Task description:
Copy the full listing exactly, word for word.

Material for the task:
---
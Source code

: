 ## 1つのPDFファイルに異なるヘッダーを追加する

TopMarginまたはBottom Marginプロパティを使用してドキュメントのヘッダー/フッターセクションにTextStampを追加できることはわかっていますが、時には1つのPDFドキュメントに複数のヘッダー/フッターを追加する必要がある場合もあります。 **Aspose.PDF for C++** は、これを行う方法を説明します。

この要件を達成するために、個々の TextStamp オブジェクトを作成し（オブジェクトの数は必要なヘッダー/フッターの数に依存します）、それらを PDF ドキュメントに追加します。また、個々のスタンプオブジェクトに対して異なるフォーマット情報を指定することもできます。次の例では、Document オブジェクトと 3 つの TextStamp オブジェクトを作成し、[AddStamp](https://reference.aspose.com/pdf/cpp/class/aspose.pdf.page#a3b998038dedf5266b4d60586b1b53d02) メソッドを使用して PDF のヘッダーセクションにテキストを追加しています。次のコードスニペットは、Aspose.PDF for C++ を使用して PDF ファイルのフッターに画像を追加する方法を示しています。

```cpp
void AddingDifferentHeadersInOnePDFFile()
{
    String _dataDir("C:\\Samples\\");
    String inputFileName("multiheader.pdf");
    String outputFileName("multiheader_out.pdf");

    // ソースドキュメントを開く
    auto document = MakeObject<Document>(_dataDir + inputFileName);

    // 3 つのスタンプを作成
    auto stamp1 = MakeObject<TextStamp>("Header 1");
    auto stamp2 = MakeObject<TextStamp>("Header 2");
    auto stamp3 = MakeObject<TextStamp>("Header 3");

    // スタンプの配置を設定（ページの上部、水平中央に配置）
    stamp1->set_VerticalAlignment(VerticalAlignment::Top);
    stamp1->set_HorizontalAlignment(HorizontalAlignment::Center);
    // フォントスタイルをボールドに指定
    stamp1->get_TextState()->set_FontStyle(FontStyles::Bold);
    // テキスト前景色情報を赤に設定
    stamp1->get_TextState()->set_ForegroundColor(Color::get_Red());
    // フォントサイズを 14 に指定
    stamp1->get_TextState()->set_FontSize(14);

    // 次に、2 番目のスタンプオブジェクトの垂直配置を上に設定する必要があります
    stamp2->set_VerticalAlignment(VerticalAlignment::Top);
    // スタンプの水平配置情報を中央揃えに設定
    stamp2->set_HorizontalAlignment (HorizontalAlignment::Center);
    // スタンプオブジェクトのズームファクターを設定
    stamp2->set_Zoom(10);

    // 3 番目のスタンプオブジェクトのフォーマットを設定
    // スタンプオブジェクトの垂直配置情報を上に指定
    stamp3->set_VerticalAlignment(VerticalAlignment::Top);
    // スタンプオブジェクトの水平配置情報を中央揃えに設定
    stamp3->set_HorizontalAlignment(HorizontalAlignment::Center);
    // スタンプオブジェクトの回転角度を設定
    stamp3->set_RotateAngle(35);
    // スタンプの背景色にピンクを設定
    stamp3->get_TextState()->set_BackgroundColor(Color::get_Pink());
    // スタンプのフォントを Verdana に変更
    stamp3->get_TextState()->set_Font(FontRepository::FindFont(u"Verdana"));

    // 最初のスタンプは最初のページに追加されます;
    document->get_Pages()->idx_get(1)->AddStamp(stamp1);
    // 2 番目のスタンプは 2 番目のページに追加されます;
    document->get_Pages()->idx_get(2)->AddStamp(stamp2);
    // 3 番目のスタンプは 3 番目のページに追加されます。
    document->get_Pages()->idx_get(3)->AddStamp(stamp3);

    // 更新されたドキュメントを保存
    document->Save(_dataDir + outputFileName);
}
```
---
Expected output:
Source code

: ## 1つのPDFファイルに異なるヘッダーを追加する

TopMarginまたはBottom Marginプロパティを使用してドキュメントのヘッダー/フッターセクションにTextStampを追加できることはわかっていますが、時には1つのPDFドキュメントに複数のヘッダー/フッターを追加する必要がある場合もあります。 **Aspose.PDF for C++** は、これを行う方法を説明します。

この要件を達成するために、個々の TextStamp オブジェクトを作成し（オブジェクトの数は必要なヘッダー/フッターの数に依存します）、それらを PDF ドキュメントに追加します。また、個々のスタンプオブジェクトに対して異なるフォーマット情報を指定することもできます。次の例では、Document オブジェクトと 3 つの TextStamp オブジェクトを作成し、[AddStamp](https://reference.aspose.com/pdf/cpp/class/aspose.pdf.page#a3b998038dedf5266b4d60586b1b53d02) メソッドを使用して PDF のヘッダーセクションにテキストを追加しています。次のコードスニペットは、Aspose.PDF for C++ を使用して PDF ファイルのフッターに画像を追加する方法を示しています。

```cpp
void AddingDifferentHeadersInOnePDFFile()
{
    String _dataDir("C:\\Samples\\");
    String inputFileName("multiheader.pdf");
    String outputFileName("multiheader_out.pdf");

    // ソースドキュメントを開く
    auto document = MakeObject<Document>(_dataDir + inputFileName);

    // 3 つのスタンプを作成
    auto stamp1 = MakeObject<TextStamp>("Header 1");
    auto stamp2 = MakeObject<TextStamp>("Header 2");
    auto stamp3 = MakeObject<TextStamp>("Header 3");

    // スタンプの配置を設定（ページの上部、水平中央に配置）
    stamp1->set_VerticalAlignment(VerticalAlignment::Top);
    stamp1->set_HorizontalAlignment(HorizontalAlignment::Center);
    // フォントスタイルをボールドに指定
    stamp1->get_TextState()->set_FontStyle(FontStyles::Bold);
    // テキスト前景色情報を赤に設定
    stamp1->get_TextState()->set_ForegroundColor(Color::get_Red());
    // フォントサイズを 14 に指定
    stamp1->get_TextState()->set_FontSize(14);

    // 次に、2 番目のスタンプオブジェクトの垂直配置を上に設定する必要があります
    stamp2->set_VerticalAlignment(VerticalAlignment::Top);
    // スタンプの水平配置情報を中央揃えに設定
    stamp2->set_HorizontalAlignment (HorizontalAlignment::Center);
    // スタンプオブジェクトのズームファクターを設定
    stamp2->set_Zoom(10);

    // 3 番目のスタンプオブジェクトのフォーマットを設定
    // スタンプオブジェクトの垂直配置情報を上に指定
    stamp3->set_VerticalAlignment(VerticalAlignment::Top);
    // スタンプオブジェクトの水平配置情報を中央揃えに設定
    stamp3->set_HorizontalAlignment(HorizontalAlignment::Center);
    // スタンプオブジェクトの回転角度を設定
    stamp3->set_RotateAngle(35);
    // スタンプの背景色にピンクを設定
    stamp3->get_TextState()->set_BackgroundColor(Color::get_Pink());
    // スタンプのフォントを Verdana に変更
    stamp3->get_TextState()->set_Font(FontRepository::FindFont(u"Verdana"));

    // 最初のスタンプは最初のページに追加されます;
    document->get_Pages()->idx_get(1)->AddStamp(stamp1);
    // 2 番目のスタンプは 2 番目のページに追加されます;
    document->get_Pages()->idx_get(2)->AddStamp(stamp2);
    // 3 番目のスタンプは 3 番目のページに追加されます。
    document->get_Pages()->idx_get(3)->AddStamp(stamp3);

    // 更新されたドキュメントを保存
    document->Save(_dataDir + outputFileName);
}
```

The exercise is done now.